Not to debate this, because we don't know. All of our experience with the new ruleset, especially the printed versions in the PHB, are limited. But we do know that adding options and reactions takes more time. Players trying to decide what to do takes longer. It is the reason the wizard's turn often takes much longer than the fighter's. This is not debatable. It is simply a fact. If you point to some outlier, ok. I'm sure you had a player that was a wizard, and they took half the time that the fighter took. But the real-life scenario, the day-to-day play, the average playstyles at a table, choices and options and reactions increase a combat turn's time.
People have been running playtest campaigns for a year now...

You know what takes the longest time? The exact same stuff as before - moving characters around on a grid, counting the movement on said grid, optimizing AoE placements, GM having to take each NPC's turn, all the chaff from the game being built on 5ft squares and the insistence that each individual critter has to be represented individually. Plus, big pools of HP.

That a few characters get extra options/triggers weighs nothing in comparison.
Not to be nitpicky, but a limited number of people having been running playtests. The PHB hasn't even been officially released except for a few thousand at GenCon.

And you are correct: HP and 5ft squares do take more time. Do you know why? Because it offers more choices. It increases options. Do I place the spell here or there? Do I move here or there? Options take time. Just like character combat options take time.
 

Not to debate this, because we don't know. All of our experience with the new ruleset, especially the printed versions in the PHB, are limited. But we do know that adding options and reactions takes more time. Players trying to decide what to do takes longer. It is the reason the wizard's turn often takes much longer than the fighter's. This is not debatable. It is simply a fact. If you point to some outlier, ok. I'm sure you had a player that was a wizard, and they took half the time that the fighter took. But the real-life scenario, the day-to-day play, the average playstyles at a table, choices and options and reactions increase a combat turn's time.
You keep saying it's just fact, I am telling you the playtests I've seen do not support your claim, and you're just repeating it's fact.

It didn't take more time overall. I offered a possible explanation for that, that combats were over faster due to needing fewer rounds to finish them. You blew that explanation off and then again repeated it just takes longer and anything differing from that must be an outlier because you know in theory it should take longer.

Scott, what if you find, when you actually play it, it doesn't take longer? Then what?
 


The playtests I've seen of the new rules do not appear to involve longer combats or longer turns despite more reactions.

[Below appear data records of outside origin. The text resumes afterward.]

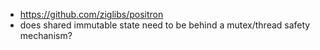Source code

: - https://github.com/ziglibs/positron
- does shared immutable state need to be behind a mutex/thread safety mechanism?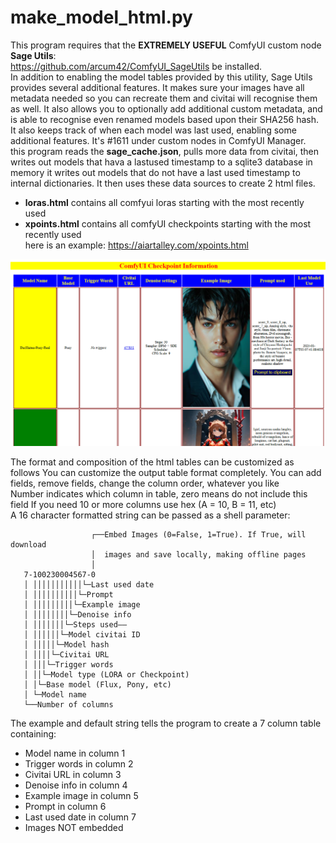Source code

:  # make_model_html.py 
  This program requires that the **EXTREMELY USEFUL** ComfyUI custom node **Sage Utils**:  
 <https://github.com/arcum42/ComfyUI_SageUtils> be installed.  
 In addition to enabling the model tables provided by this utility, Sage Utils provides several additional features. It makes sure your images have all metadata needed so you can recreate them and civitai will recognise them as well. It also allows you to optionally add additional custom metadata, and is able to recognise even renamed models based upon their SHA256 hash. It also keeps track of when each model was last used, enabling some additional features. It's #1611 under custom nodes in ComfyUI Manager.   
 this program reads the **sage_cache.json**, pulls more data from civitai, then writes out models that hava a lastused timestamp to a sqlite3 database in memory
 it writes out models that do not have a last used timestamp to internal dictionaries. It then uses these data sources to create 2 html files.
 - **loras.html** contains all comfyui loras starting with the most recently used
 - **xpoints.html** contains all comfyUI checkpoints starting with the most recently used  
 here is an example: <https://aiartalley.com/xpoints.html>  
 
 ![checkpoint report image](checkpoints.png)
 
 The format and composition of the html tables can be customized as follows
 You can customize the output table format completely.
 You can add fields, remove fields, change the column order, whatever you like    
 Number indicates which column in table, zero means do not include this field
 If you need 10 or more columns use hex (A = 10, B = 11, etc)       
 A 16 character formatted string can be passed as a shell parameter:

                      ┌──Embed Images (0=False, 1=True). If True, will download 
                      │  images and save locally, making offline pages
                      │
       7-100230004567-0
       │ │││││││││││└─Last used date 
	   │ ││││││││││└─Prompt
	   │ │││││││││└─Example image
	   │ ││││││││└─Denoise info
	   │ │││││││└─Steps used——
	   │ ││││││└─Model civitai ID
	   │ │││││└─Model hash
	   │ ││││└─Civitai URL
	   │ │││└─Trigger words
	   │ ││└─Model type (LORA or Checkpoint)
	   │ │└─Base model (Flux, Pony, etc)
	   │ └─Model name
	   └──Number of columns

 The example and default string tells the program to create a 7 column table containing:
 - Model name in column 1
 - Trigger words in column 2
 - Civitai URL in column 3
 - Denoise info in column 4
 - Example image in column 5
 - Prompt in column 6
 - Last used date in column 7
 - Images NOT embedded
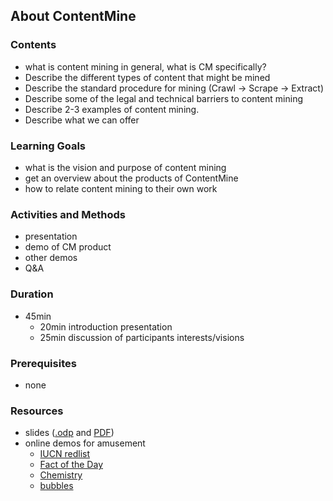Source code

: ## About ContentMine

### Contents
* what is content mining in general, what is CM specifically?
* Describe the different types of content that might be mined
* Describe the standard procedure for mining (Crawl -> Scrape -> Extract)
* Describe some of the legal and technical barriers to content mining
* Describe 2-3 examples of content mining.
* Describe what we can offer

### Learning Goals

* what is the vision and purpose of content mining
* get an overview about the products of ContentMine
* how to relate content mining to their own work

### Activities and Methods

* presentation
* demo of CM product
* other demos
* Q&A

### Duration

* 45min
  * 20min introduction presentation
  * 25min discussion of participants interests/visions

### Prerequisites

* none

### Resources

* slides ([.odp](https://github.com/ContentMine/workshop-resources/blob/master/training-modules/A-About-ContentMine/about-contentmine.odp) and [PDF](https://github.com/ContentMine/workshop-resources/blob/master/training-modules/A-About-ContentMine/about-contentmine.pdf))
* online demos for amusement
  - [IUCN redlist](demos.md#iucn)
  - [Fact of the Day](demos#fact-of-the-day)
  - [Chemistry](demos.md#chemistry)
  - [bubbles](demos.md#bubbles)

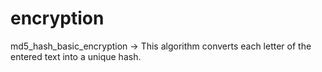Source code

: # encryption
md5_hash_basic_encryption -> This algorithm converts each letter of the entered text into a unique hash.
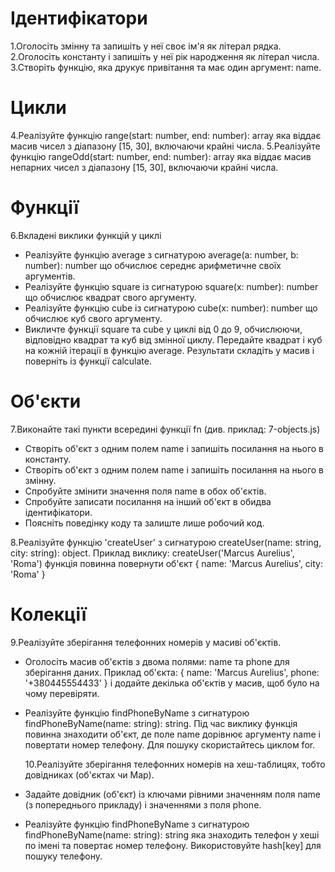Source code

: # Ідентифікатори
1.Оголосіть змінну та запишіть у неї своє ім'я як літерал рядка.
2.Оголосіть константу і запишіть у неї рік народження як літерал числа.
3.Створіть функцію, яка друкує привітання та має один аргумент: name.
# Цикли
4.Реалізуйте функцію range(start: number, end: number): array яка віддає масив чисел з діапазону [15, 30], включаючи крайні числа.
5.Реалізуйте функцію rangeOdd(start: number, end: number): array яка віддає масив непарних чисел з діапазону [15, 30], включаючи крайні числа.
# Функції
6.Вкладені виклики функцій у циклі
- Реалізуйте функцію average з сигнатурою average(a: number, b: number): number що обчислює середнє арифметичне своїх аргументів.
- Реалізуйте функцію square із сигнатурою square(x: number): number що обчислює квадрат свого аргументу.
- Реалізуйте функцію cube із сигнатурою cube(x: number): number що обчислює куб свого аргументу.
- Викличте функції square та cube у циклі від 0 до 9, обчислюючи, відповідно квадрат та куб від змінної циклу. Передайте квадрат і куб на кожній ітерації в функцію average. Результати складіть у масив і поверніть із функції calculate.
# Об'єкти
7.Виконайте такі пункти всередині функції fn (див. приклад: 7-objects.js)
- Створіть об'єкт з одним полем name і запишіть посилання на нього в константу.
- Створіть об'єкт з одним полем name і запишіть посилання на нього в змінну.
- Спробуйте змінити значення поля name в обох об'єктів.
- Спробуйте записати посилання на інший об'єкт в обидва ідентифікатори.
- Поясніть поведінку коду та залиште лише робочий код.

8.Реалізуйте функцію 'createUser' з сигнатурою createUser(name: string, city: string): object. Приклад виклику: createUser('Marcus Aurelius', 'Roma') функція повинна повернути об'єкт { name: 'Marcus Aurelius', city: 'Roma' }
# Колекції
9.Реалізуйте зберігання телефонних номерів у масиві об'єктів.
- Оголосіть масив об'єктів з двома полями: name та phone для зберігання даних. Приклад об'єкта: { name: 'Marcus Aurelius', phone: '+380445554433' } і додайте декілька об'єктів у масив, щоб було на чому перевіряти.
- Реалізуйте функцію findPhoneByName з сигнатурою findPhoneByName(name: string): string. Під час виклику функція повинна знаходити об'єкт, де поле name дорівнює аргументу name і повертати номер телефону. Для пошуку 
  скористайтесь циклом for.

  10.Реалізуйте зберігання телефонних номерів на хеш-таблицях, тобто довідниках (об'єктах чи Map).
- Задайте довідник (об'єкт) із ключами рівними значенням поля name (з попереднього прикладу) і значеннями з поля phone.
- Реалізуйте функцію findPhoneByName з сигнатурою findPhoneByName(name: string): string яка знаходить телефон у хеші по імені та повертає номер телефону. Використовуйте hash[key] для пошуку телефону.

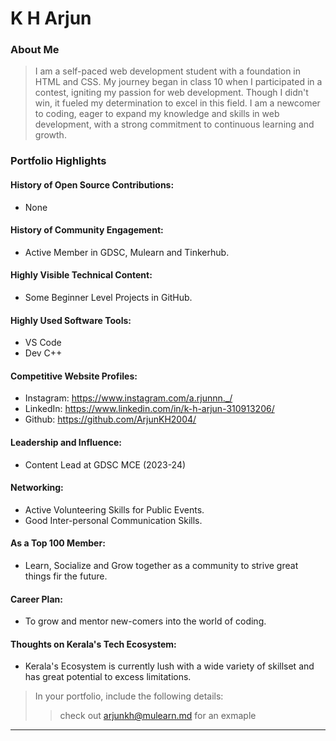 # K H Arjun 

### About Me

> I am a self-paced web development student with a foundation in HTML and CSS.
> My journey began in class 10 when I participated in a contest, igniting my passion for web development.
> Though I didn't win, it fueled my determination to excel in this field.
> I am a newcomer to coding, eager to expand my knowledge and skills in web development, with a strong commitment to continuous learning and growth.


### Portfolio Highlights


#### History of Open Source Contributions:

- None

#### History of Community Engagement:

-  Active Member in GDSC, Mulearn and Tinkerhub.

#### Highly Visible Technical Content:

- Some Beginner Level Projects in GitHub.

#### Highly Used Software Tools:

- VS Code
- Dev C++

#### Competitive Website Profiles:

- Instagram: https://www.instagram.com/a.rjunnn._/
- LinkedIn: https://www.linkedin.com/in/k-h-arjun-310913206/
- Github: https://github.com/ArjunKH2004/

#### Leadership and Influence:

- Content Lead at GDSC MCE (2023-24)

#### Networking:

- Active Volunteering Skills for Public Events.
- Good Inter-personal Communication Skills.

#### As a Top 100 Member:

- Learn, Socialize and Grow together as a community to strive great things fir the future.

#### Career Plan:

- To grow and mentor new-comers into the world of coding.

#### Thoughts on Kerala's Tech Ecosystem:

- Kerala's Ecosystem is currently lush with a wide variety of skillset and has great potential to excess limitations.


> In your portfolio, include the following details:
>> check out [arjunkh@mulearn.md](./profile/arjunkh@mulearn.md) for an exmaple

---
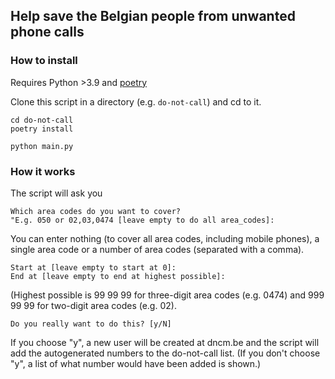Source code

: ## Help save the Belgian people from unwanted phone calls

### How to install

Requires Python >3.9 and [poetry](https://python-poetry.org/docs/#installation)

Clone this script in a directory (e.g. `do-not-call`) and cd to it.

    cd do-not-call
    poetry install

    python main.py

### How it works

The script will ask you

    Which area codes do you want to cover?
    "E.g. 050 or 02,03,0474 [leave empty to do all area_codes]: 

You can enter nothing (to cover all area codes, including mobile phones), a single area code or a number of area codes (separated with a comma).

    Start at [leave empty to start at 0]: 
    End at [leave empty to end at highest possible]:

(Highest possible is 99 99 99 for three-digit area codes (e.g. 0474) and 999 99 99 for two-digit area codes (e.g. 02).

    Do you really want to do this? [y/N]

If you choose "y", a new user will be created at dncm.be and the script will add the autogenerated numbers to the do-not-call list. (If you don't choose "y", a list of what number would have been added is shown.)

See, but that just has to be impossible Mistwell. It is an immutable fact of the universe that people with more options will take longer to do things. Nothing can possibly prevent it, like some options not being viable at the time, or people making their decisions ahead of time, or people just knowing their characters and the game really well and moving quickly. It will always and forever take longer.

/s
 



You keep saying it's just fact, I am telling you the playtests I've seen do not support your claim, and you're just repeating it's fact.

Can you provide a link to a playtest you've seen using the 2024 rules? To be clear I am not talking about UA, I am talking about a playtest using the actual RAW official 2024 PHB.

The UA is way different than what is being reported for DND 2024 PHB.

Maybe it will be shorter, but I don't think it will be.
 

The UA is way different than what is being reported for DND 2024 PHB.
It really, really isn't.

Biggest change is that Dual-Wielder gives you an extra attack, which could be used to hit with a Topple weapon, prompting a lot of extra rolls... but besides that, enh.

I'll be running a 2024 game tomorrow, and I struggled to think of anything I'd need to mention to my players that wasn't already covered by our playtest changes list.